La Fondation Gianadda expose les toiles françaises du Musée Pouchkine.

Article mis en ligne le septembre 2009
dernière modification le 23 novembre 2009

par Sarah CLAR-BOSON

Pour la seconde fois, le Musée d’Etat des Beaux-Arts Pouchkine est à l’honneur à Martigny, cette fois à travers une sélection d’œuvres représentatives de la production française, allant de l’Ecole de Barbizon jusqu’à l’orphisme. Mais on ne peut s’empêcher cette fois de se reposer la question lancinante qui guette chaque exposition de la fondation Gianadda : les chefs-d’œuvre sauveraient-ils de la saturation visuelle ? La réponse, évidemment positive, est donnée avec brio par les toiles françaises du Musée Pouchkine, mais laisse planer quelques nuages critiques.

Si le visiteur a l’habitude des grands raouts et des coups d’éclat au regard des affiches toujours plus éclatantes les unes que les autres dont le maître des lieux, Léonard Gianadda, a le secret grâce à son incroyable réseau, on ne peut toutefois s’empêcher de se demander jusqu’à quelle déclinaison sur un même thème (les Impressionnistes et post-Impressionnistes) l’exercice peut être répété sans s’effilocher et perdre de sa cohérence malgré l’exceptionnelle qualité des œuvres, qui parle d’elle-même.
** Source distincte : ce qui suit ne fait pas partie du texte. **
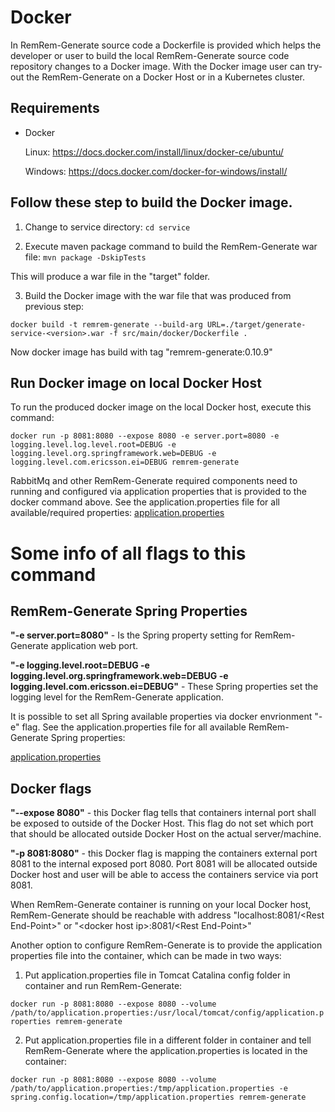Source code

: # Docker

In RemRem-Generate source code a Dockerfile is provided which helps the developer or user to build the local RemRem-Generate source code repository changes to a Docker image.
With the Docker image user can try-out the RemRem-Generate on a Docker Host or in a Kubernetes cluster.

## Requirements
- Docker 


  Linux: https://docs.docker.com/install/linux/docker-ce/ubuntu/

  
  Windows: https://docs.docker.com/docker-for-windows/install/


## Follow these step to build the Docker image.

1. Change to service directory: 
`cd service`

2. Execute maven package command to build the RemRem-Generate war file:
`mvn package -DskipTests`

This will produce a war file in the "target" folder.



3. Build the Docker image with the war file that was produced from previous step: 


`docker build -t remrem-generate --build-arg URL=./target/generate-service-<version>.war -f src/main/docker/Dockerfile .` 


Now docker image has build with tag "remrem-generate:0.10.9"

## Run Docker image on local Docker Host
To run the produced docker image on the local Docker host, execute this command: 


`docker run -p 8081:8080 --expose 8080 -e server.port=8080 -e logging.level.log.level.root=DEBUG -e logging.level.org.springframework.web=DEBUG -e logging.level.com.ericsson.ei=DEBUG remrem-generate`

RabbitMq and other RemRem-Generate required components need to running and configured via application properties that is provided to the docker command above. See the application.properties file for all available/required properties:
[application.properties](https://github.com/eiffel-community/eiffel-remrem-generate/blob/master/service/src/main/resources/application.properties)

# Some info of all flags to this command


## RemRem-Generate Spring Properties


<B>"-e server.port=8080"</B> - Is the Spring property setting for RemRem-Generate application web port.


<B>"-e logging.level.root=DEBUG -e logging.level.org.springframework.web=DEBUG -e 
logging.level.com.ericsson.ei=DEBUG"</B> - These Spring properties set the logging level for the RemRem-Generate application. 


It is possible to set all Spring available properties via docker envrionment "-e" flag. See the application.properties file for all available RemRem-Generate Spring properties:


[application.properties](https://github.com/eiffel-community/eiffel-remrem-generate/blob/master/service/src/main/resources/application.properties)


## Docker flags


<B>"--expose 8080"</B> - this Docker flag tells that containers internal port shall be exposed to outside of the Docker Host. This flag do not set which port that should be allocated outside Docker Host on the actual server/machine.


<B>"-p 8081:8080"</B> - this Docker flag is mapping the containers external port 8081 to the internal exposed port 8080. Port 8081 will be allocated outside Docker host and user will be able to access the containers service via port 8081.


When RemRem-Generate container is running on your local Docker host, RemRem-Generate should be reachable with address "localhost:8081/\<Rest End-Point\>" or "\<docker host ip\>:8081/\<Rest End-Point\>"


Another option to configure RemRem-Generate is to provide the application properties file into the container, which can be made in two ways:
1. Put application.properties file in Tomcat Catalina config folder in container and run RemRem-Generate:

`docker run -p 8081:8080 --expose 8080 --volume /path/to/application.properties:/usr/local/tomcat/config/application.properties remrem-generate`

2. Put application.properties file in a different folder in container and tell RemRem-Generate where the application.properties is located in the container:

`docker run -p 8081:8080 --expose 8080 --volume /path/to/application.properties:/tmp/application.properties -e spring.config.location=/tmp/application.properties remrem-generate`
Exposer des morceaux choisis d’un immense musée peut vous remplir une programmation sur des années et peut clairement apparaître comme une manière de céder à une certaine facilité. Mais est-ce là rendre vraiment justice à l’Art, en dépit de la vocation vulgarisatrice et grand public que la fondation Gianadda remplit à merveille ? La question demeure ouverte, et mérite au moins d’être posée non sans malicieuse provocation.

Un legs phénoménal
On s’étonnera tout autant de ne voir l’évocation de la source de cette prestigieuse collection que subrepticement, au point d’entendre de nom-breux visiteurs se demander quelle est la provenance des œuvres, et « pourquoi n’y a-t-il pas de mention sur les petits panneaux d’identification », comme je puis en témoigner en tendant l’oreille vers un nombre étonnamment élevé de spectateurs bruyants et incrédules le jour de ma visite. Tout le monde ne va pas se précipiter sur le catalogue, certes fouillé, commentant chaque œuvre, mais on regrette que l’aspect didactique de cette affiche soit aussi maigre, surtout si on le compare aux accrochages de musées concurrents. Et pourtant, combien y aurait-il à raconter sur l’épopée des collectionneurs qui ont constitué ce legs phénoménal dans l’histoire de l’art, comparable en importance au legs Caillebotte ou au rachat de la collection du banquier Jabach par Louis XIV… Enfin, s’agissant du catalogue, et peut-être teinté de l’amitié de très longue date qui unit Léonard Gianadda à la Russie, sa teneur aux relents de chauvinisme voire de propagande quasi soviétique un peu désuète prêtant à sourire (« le plus grand musée du monde », « la plus grande collection du monde », etc) devient vite irritante pour un lecteur scientifique.

Passion
En écho à l’actuelle exposition-anniversaire de la Fondation de l’Hermitage de Lausanne, au moins celle de Martigny donne-t-elle à voir l’importance primordiale du collectionneur privé et sa contribution vitale au patrimoine muséal.
L’affiche valaisanne met ainsi principalement à l’honneur trois passionnés d’art, ayant dédié toute leur vie à l’élaboration savamment construite d’une collection qui allait leur survivre : Sergueï Tretiakov (1834-1902), grand amateur de l’Ecole de Barbizon et de Corot, puis le légendaire duo Sergueï Chtchoukine et Ivan Morozov, tous deux magnats du textile, qui furent les mécènes de Matisse et Picasso et firent tant pour le rayonnement de ces deux monstres sacrés. Leur goût s’oriente clairement vers un art français d’avant-garde, qui fait la part belle à l’abstraction naissante, en miroir au foisonnement des pionniers constructivistes russes, aux formes géométriques et aux volumes bruts, parfaits vecteurs d’une ère d’industrialisation à marche forcée. Les deux collectionneurs acquièrent alors, sans discuter du prix, des toiles que la conformiste bourgeoisie parisienne rejette alors avec dégoût et incompréhension. Le prix de l’audace artistique s’apparente décidément aux très bons vins, et finit toujours par acquérir ses lettres de noblesses avec le temps.

Sarah Clar-Boson

« De Courbet à Picasso, Musée Pouchkine Moscou », Martigny, Fondation Pierre Gianadda, jusqu’au 22 novembre 2009.